What would Effie have thought or done, I wonder, had she known that at this very moment Leonard’s ship lay safe at Leith, and that not only he, but Douglas and Captain Blunt, were making all the haste that could be made in a chaise and pair towards Glen Lyle?
On the arrival of the Gloaming Star, our heroes first and foremost did something which may not accord with my readers’ idea of romance. A most useful and most needful something it was. They paid a visit to a West End tailor. Before doing so, however, they went to Captain Lyle’s lawyer.
The old man—he was very old—did not at first know Leonard, but as soon as he did, he shook hands with him over and over again.

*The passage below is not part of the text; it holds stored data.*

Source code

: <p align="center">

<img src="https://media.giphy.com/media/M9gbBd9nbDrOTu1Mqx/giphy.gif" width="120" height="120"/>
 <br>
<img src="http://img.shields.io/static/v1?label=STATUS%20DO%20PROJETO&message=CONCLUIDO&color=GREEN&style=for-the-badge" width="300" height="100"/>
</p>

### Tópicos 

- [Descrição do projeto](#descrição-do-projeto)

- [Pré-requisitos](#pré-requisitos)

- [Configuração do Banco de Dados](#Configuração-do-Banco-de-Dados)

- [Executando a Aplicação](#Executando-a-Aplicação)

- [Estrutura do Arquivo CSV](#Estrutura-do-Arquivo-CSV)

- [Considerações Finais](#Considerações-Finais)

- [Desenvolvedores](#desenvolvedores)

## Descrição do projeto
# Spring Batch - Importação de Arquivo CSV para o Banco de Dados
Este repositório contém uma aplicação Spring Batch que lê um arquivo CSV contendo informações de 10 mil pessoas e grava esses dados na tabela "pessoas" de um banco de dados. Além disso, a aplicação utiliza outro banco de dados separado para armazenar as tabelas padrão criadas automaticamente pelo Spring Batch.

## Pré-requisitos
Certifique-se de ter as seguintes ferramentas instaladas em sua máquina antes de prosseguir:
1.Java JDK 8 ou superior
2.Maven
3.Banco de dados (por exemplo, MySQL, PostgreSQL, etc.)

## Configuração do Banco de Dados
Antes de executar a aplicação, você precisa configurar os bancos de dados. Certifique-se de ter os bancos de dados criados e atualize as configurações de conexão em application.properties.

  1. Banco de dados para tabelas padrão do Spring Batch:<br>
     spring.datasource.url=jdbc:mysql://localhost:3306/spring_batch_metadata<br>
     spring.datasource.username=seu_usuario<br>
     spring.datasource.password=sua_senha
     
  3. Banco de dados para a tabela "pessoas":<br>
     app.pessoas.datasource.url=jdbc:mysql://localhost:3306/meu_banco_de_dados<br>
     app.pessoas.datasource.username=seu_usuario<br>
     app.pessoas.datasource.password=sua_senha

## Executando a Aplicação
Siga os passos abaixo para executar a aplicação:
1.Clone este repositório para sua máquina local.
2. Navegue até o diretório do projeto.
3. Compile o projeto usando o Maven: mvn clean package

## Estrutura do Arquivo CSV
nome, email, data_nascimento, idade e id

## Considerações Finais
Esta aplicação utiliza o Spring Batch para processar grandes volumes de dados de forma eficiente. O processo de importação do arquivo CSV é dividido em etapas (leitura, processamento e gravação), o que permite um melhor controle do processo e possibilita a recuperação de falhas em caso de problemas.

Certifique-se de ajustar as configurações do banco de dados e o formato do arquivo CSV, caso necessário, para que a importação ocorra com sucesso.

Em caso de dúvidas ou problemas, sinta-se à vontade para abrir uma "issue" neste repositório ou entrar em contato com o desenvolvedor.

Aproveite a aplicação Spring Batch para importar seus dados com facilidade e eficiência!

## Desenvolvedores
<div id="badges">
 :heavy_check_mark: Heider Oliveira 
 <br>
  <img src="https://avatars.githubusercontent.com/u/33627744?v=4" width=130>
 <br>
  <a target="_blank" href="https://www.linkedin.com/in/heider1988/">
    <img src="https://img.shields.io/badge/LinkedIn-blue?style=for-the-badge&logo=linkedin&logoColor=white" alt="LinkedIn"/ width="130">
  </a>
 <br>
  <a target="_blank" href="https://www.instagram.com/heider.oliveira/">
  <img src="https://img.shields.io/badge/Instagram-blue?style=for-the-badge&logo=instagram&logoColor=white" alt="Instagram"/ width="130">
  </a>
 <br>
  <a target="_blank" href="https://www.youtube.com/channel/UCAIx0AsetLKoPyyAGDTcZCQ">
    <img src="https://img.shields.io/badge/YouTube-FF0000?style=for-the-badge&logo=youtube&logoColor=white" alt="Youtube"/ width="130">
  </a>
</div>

He was almost childlike in his joy to see him again.
“What will your father say?” he cried, “and all of them, all of them?”
Of course Leonard had a dozen questions to ask, and what a big sigh of relief he got rid of, when told that not only were all of them well, including Peter and Peter’s pike, which by some means or another—considered supernatural by Peter—was once more all alive and plunging, but that the estate of Glen Lyle was free again, and that Captain Fitzroy had rented one of the farms, thus figuratively, if not literally, turning his sword into a ploughshare.
Leonard had stood all the time he was getting this news, but now that the hysterical ball of doubt and anxiety had left his throat, he flung his hat to the other end of the room, and took a chair. Douglas and Blunt did the same, and the whole four glided right away into a right jolly, right merry whole hour’s conversation, what the Scotch folks would call “a foursome crack.” The old lawyer’s clerk—and he was old, too—came on tiptoe to the door and listened, for he had not heard such laughing and joking and merriment for many and many a long year.
The wanderers rose at last to say good-bye for the present.
“Now don’t write and tell them we’ve come,” said Leonard. “We want to go and surprise them.”
“But, my dear young squire—”
“Bother the squire!” cried Leonard, laughing.